Task prompt:
Write the entries below out again without a single difference.

Dataset entries

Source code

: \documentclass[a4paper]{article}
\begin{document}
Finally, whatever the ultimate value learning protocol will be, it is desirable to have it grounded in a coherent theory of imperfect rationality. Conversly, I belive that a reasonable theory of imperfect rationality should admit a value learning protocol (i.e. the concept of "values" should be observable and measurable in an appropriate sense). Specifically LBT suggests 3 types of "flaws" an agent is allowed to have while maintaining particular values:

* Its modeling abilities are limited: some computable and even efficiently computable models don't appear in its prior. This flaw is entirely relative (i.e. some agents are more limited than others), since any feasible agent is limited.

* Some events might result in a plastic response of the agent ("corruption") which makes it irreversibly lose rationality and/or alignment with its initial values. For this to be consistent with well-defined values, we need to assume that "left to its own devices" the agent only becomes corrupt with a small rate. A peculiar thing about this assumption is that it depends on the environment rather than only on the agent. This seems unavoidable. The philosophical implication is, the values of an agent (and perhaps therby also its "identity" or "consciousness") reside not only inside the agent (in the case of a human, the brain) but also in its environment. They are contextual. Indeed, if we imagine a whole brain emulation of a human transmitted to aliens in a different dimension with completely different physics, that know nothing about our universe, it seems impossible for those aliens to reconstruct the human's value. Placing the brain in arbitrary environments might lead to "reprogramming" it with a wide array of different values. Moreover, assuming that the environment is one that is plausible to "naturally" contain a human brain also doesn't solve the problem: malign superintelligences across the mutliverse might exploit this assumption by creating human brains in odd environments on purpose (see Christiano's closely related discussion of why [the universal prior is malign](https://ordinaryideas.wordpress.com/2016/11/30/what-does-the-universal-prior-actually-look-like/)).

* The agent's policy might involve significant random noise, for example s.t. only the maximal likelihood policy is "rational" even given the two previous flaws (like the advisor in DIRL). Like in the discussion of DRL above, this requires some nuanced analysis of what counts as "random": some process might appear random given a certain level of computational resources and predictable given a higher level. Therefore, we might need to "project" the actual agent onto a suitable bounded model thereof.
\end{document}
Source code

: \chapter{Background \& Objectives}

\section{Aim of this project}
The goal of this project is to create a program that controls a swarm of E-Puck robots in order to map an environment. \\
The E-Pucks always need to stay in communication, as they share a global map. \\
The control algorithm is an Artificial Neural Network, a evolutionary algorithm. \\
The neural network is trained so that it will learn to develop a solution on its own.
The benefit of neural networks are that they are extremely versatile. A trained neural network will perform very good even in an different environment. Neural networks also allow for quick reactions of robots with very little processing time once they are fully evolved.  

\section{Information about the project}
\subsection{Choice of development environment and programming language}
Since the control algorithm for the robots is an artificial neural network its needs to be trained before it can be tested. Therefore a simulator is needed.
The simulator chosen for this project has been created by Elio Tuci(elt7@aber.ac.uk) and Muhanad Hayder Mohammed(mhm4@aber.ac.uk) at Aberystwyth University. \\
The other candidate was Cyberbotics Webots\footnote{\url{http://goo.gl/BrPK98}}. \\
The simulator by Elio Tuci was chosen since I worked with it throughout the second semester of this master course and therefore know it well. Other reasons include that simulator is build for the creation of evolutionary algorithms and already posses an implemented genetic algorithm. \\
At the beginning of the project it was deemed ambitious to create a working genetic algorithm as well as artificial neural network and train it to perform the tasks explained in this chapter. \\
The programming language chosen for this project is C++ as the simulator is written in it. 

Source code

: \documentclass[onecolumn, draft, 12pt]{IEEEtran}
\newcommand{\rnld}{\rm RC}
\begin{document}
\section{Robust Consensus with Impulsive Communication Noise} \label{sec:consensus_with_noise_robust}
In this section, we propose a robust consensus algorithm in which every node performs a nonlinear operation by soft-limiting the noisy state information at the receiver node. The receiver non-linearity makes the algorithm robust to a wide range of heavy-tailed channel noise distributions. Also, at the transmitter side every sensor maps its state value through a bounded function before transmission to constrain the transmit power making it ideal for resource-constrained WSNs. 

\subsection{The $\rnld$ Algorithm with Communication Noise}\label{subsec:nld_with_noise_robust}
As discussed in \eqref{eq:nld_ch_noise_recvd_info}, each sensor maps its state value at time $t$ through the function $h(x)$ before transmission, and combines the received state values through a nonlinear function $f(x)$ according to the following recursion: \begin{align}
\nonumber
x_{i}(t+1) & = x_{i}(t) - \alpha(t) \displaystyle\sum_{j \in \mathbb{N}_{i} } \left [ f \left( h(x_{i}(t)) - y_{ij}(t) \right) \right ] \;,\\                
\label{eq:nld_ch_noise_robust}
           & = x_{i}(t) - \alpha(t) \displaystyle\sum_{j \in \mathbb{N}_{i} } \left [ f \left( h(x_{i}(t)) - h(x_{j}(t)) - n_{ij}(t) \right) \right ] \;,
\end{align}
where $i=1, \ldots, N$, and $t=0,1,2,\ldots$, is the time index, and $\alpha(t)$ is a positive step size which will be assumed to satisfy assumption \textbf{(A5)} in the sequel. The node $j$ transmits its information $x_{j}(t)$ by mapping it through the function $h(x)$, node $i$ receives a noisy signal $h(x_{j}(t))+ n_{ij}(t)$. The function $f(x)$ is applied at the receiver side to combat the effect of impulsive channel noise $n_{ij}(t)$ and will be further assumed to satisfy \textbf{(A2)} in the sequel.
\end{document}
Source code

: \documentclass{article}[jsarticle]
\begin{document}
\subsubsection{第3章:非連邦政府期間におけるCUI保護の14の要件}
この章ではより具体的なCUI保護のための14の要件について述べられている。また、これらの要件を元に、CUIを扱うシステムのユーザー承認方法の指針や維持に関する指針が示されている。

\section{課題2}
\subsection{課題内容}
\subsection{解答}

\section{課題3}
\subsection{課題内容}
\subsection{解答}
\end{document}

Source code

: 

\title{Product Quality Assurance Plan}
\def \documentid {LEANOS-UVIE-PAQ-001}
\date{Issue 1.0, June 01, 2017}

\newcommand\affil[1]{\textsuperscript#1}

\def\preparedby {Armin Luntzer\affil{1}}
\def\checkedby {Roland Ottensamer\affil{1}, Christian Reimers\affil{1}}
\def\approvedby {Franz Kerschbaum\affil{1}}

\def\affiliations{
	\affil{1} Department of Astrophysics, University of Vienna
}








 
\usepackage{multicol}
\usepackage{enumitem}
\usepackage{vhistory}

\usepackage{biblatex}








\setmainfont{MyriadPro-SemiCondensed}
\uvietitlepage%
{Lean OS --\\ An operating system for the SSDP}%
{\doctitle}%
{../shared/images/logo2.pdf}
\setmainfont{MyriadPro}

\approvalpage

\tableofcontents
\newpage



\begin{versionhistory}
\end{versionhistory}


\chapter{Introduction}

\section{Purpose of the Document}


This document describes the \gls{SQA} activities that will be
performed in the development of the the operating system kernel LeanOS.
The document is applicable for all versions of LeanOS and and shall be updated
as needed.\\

Response to the task:
Source code

: \documentclass[a4paper]{article}
\begin{document}
Finally, whatever the ultimate value learning protocol will be, it is desirable to have it grounded in a coherent theory of imperfect rationality. Conversly, I belive that a reasonable theory of imperfect rationality should admit a value learning protocol (i.e. the concept of "values" should be observable and measurable in an appropriate sense). Specifically LBT suggests 3 types of "flaws" an agent is allowed to have while maintaining particular values:

* Its modeling abilities are limited: some computable and even efficiently computable models don't appear in its prior. This flaw is entirely relative (i.e. some agents are more limited than others), since any feasible agent is limited.

* Some events might result in a plastic response of the agent ("corruption") which makes it irreversibly lose rationality and/or alignment with its initial values. For this to be consistent with well-defined values, we need to assume that "left to its own devices" the agent only becomes corrupt with a small rate. A peculiar thing about this assumption is that it depends on the environment rather than only on the agent. This seems unavoidable. The philosophical implication is, the values of an agent (and perhaps therby also its "identity" or "consciousness") reside not only inside the agent (in the case of a human, the brain) but also in its environment. They are contextual. Indeed, if we imagine a whole brain emulation of a human transmitted to aliens in a different dimension with completely different physics, that know nothing about our universe, it seems impossible for those aliens to reconstruct the human's value. Placing the brain in arbitrary environments might lead to "reprogramming" it with a wide array of different values. Moreover, assuming that the environment is one that is plausible to "naturally" contain a human brain also doesn't solve the problem: malign superintelligences across the mutliverse might exploit this assumption by creating human brains in odd environments on purpose (see Christiano's closely related discussion of why [the universal prior is malign](https://ordinaryideas.wordpress.com/2016/11/30/what-does-the-universal-prior-actually-look-like/)).

* The agent's policy might involve significant random noise, for example s.t. only the maximal likelihood policy is "rational" even given the two previous flaws (like the advisor in DIRL). Like in the discussion of DRL above, this requires some nuanced analysis of what counts as "random": some process might appear random given a certain level of computational resources and predictable given a higher level. Therefore, we might need to "project" the actual agent onto a suitable bounded model thereof.
\end{document}
Source code

: \chapter{Background \& Objectives}

\section{Aim of this project}
The goal of this project is to create a program that controls a swarm of E-Puck robots in order to map an environment. \\
The E-Pucks always need to stay in communication, as they share a global map. \\
The control algorithm is an Artificial Neural Network, a evolutionary algorithm. \\
The neural network is trained so that it will learn to develop a solution on its own.
The benefit of neural networks are that they are extremely versatile. A trained neural network will perform very good even in an different environment. Neural networks also allow for quick reactions of robots with very little processing time once they are fully evolved.  

\section{Information about the project}
\subsection{Choice of development environment and programming language}
Since the control algorithm for the robots is an artificial neural network its needs to be trained before it can be tested. Therefore a simulator is needed.
The simulator chosen for this project has been created by Elio Tuci(elt7@aber.ac.uk) and Muhanad Hayder Mohammed(mhm4@aber.ac.uk) at Aberystwyth University. \\
The other candidate was Cyberbotics Webots\footnote{\url{http://goo.gl/BrPK98}}. \\
The simulator by Elio Tuci was chosen since I worked with it throughout the second semester of this master course and therefore know it well. Other reasons include that simulator is build for the creation of evolutionary algorithms and already posses an implemented genetic algorithm. \\
At the beginning of the project it was deemed ambitious to create a working genetic algorithm as well as artificial neural network and train it to perform the tasks explained in this chapter. \\
The programming language chosen for this project is C++ as the simulator is written in it. 

Source code

: \documentclass[onecolumn, draft, 12pt]{IEEEtran}
\newcommand{\rnld}{\rm RC}
\begin{document}
\section{Robust Consensus with Impulsive Communication Noise} \label{sec:consensus_with_noise_robust}
In this section, we propose a robust consensus algorithm in which every node performs a nonlinear operation by soft-limiting the noisy state information at the receiver node. The receiver non-linearity makes the algorithm robust to a wide range of heavy-tailed channel noise distributions. Also, at the transmitter side every sensor maps its state value through a bounded function before transmission to constrain the transmit power making it ideal for resource-constrained WSNs. 

\subsection{The $\rnld$ Algorithm with Communication Noise}\label{subsec:nld_with_noise_robust}
As discussed in \eqref{eq:nld_ch_noise_recvd_info}, each sensor maps its state value at time $t$ through the function $h(x)$ before transmission, and combines the received state values through a nonlinear function $f(x)$ according to the following recursion: \begin{align}
\nonumber
x_{i}(t+1) & = x_{i}(t) - \alpha(t) \displaystyle\sum_{j \in \mathbb{N}_{i} } \left [ f \left( h(x_{i}(t)) - y_{ij}(t) \right) \right ] \;,\\                
\label{eq:nld_ch_noise_robust}
           & = x_{i}(t) - \alpha(t) \displaystyle\sum_{j \in \mathbb{N}_{i} } \left [ f \left( h(x_{i}(t)) - h(x_{j}(t)) - n_{ij}(t) \right) \right ] \;,
\end{align}
where $i=1, \ldots, N$, and $t=0,1,2,\ldots$, is the time index, and $\alpha(t)$ is a positive step size which will be assumed to satisfy assumption \textbf{(A5)} in the sequel. The node $j$ transmits its information $x_{j}(t)$ by mapping it through the function $h(x)$, node $i$ receives a noisy signal $h(x_{j}(t))+ n_{ij}(t)$. The function $f(x)$ is applied at the receiver side to combat the effect of impulsive channel noise $n_{ij}(t)$ and will be further assumed to satisfy \textbf{(A2)} in the sequel.
\end{document}
Source code

: \documentclass{article}[jsarticle]
\begin{document}
\subsubsection{第3章:非連邦政府期間におけるCUI保護の14の要件}
この章ではより具体的なCUI保護のための14の要件について述べられている。また、これらの要件を元に、CUIを扱うシステムのユーザー承認方法の指針や維持に関する指針が示されている。

\section{課題2}
\subsection{課題内容}
\subsection{解答}

\section{課題3}
\subsection{課題内容}
\subsection{解答}
\end{document}

Source code

: 

\title{Product Quality Assurance Plan}
\def \documentid {LEANOS-UVIE-PAQ-001}
\date{Issue 1.0, June 01, 2017}

\newcommand\affil[1]{\textsuperscript#1}

\def\preparedby {Armin Luntzer\affil{1}}
\def\checkedby {Roland Ottensamer\affil{1}, Christian Reimers\affil{1}}
\def\approvedby {Franz Kerschbaum\affil{1}}

\def\affiliations{
	\affil{1} Department of Astrophysics, University of Vienna
}








 
\usepackage{multicol}
\usepackage{enumitem}
\usepackage{vhistory}

\usepackage{biblatex}








\setmainfont{MyriadPro-SemiCondensed}
\uvietitlepage%
{Lean OS --\\ An operating system for the SSDP}%
{\doctitle}%
{../shared/images/logo2.pdf}
\setmainfont{MyriadPro}

\approvalpage

\tableofcontents
\newpage



\begin{versionhistory}
\end{versionhistory}


\chapter{Introduction}

\section{Purpose of the Document}


This document describes the \gls{SQA} activities that will be
performed in the development of the the operating system kernel LeanOS.
The document is applicable for all versions of LeanOS and and shall be updated
as needed.\\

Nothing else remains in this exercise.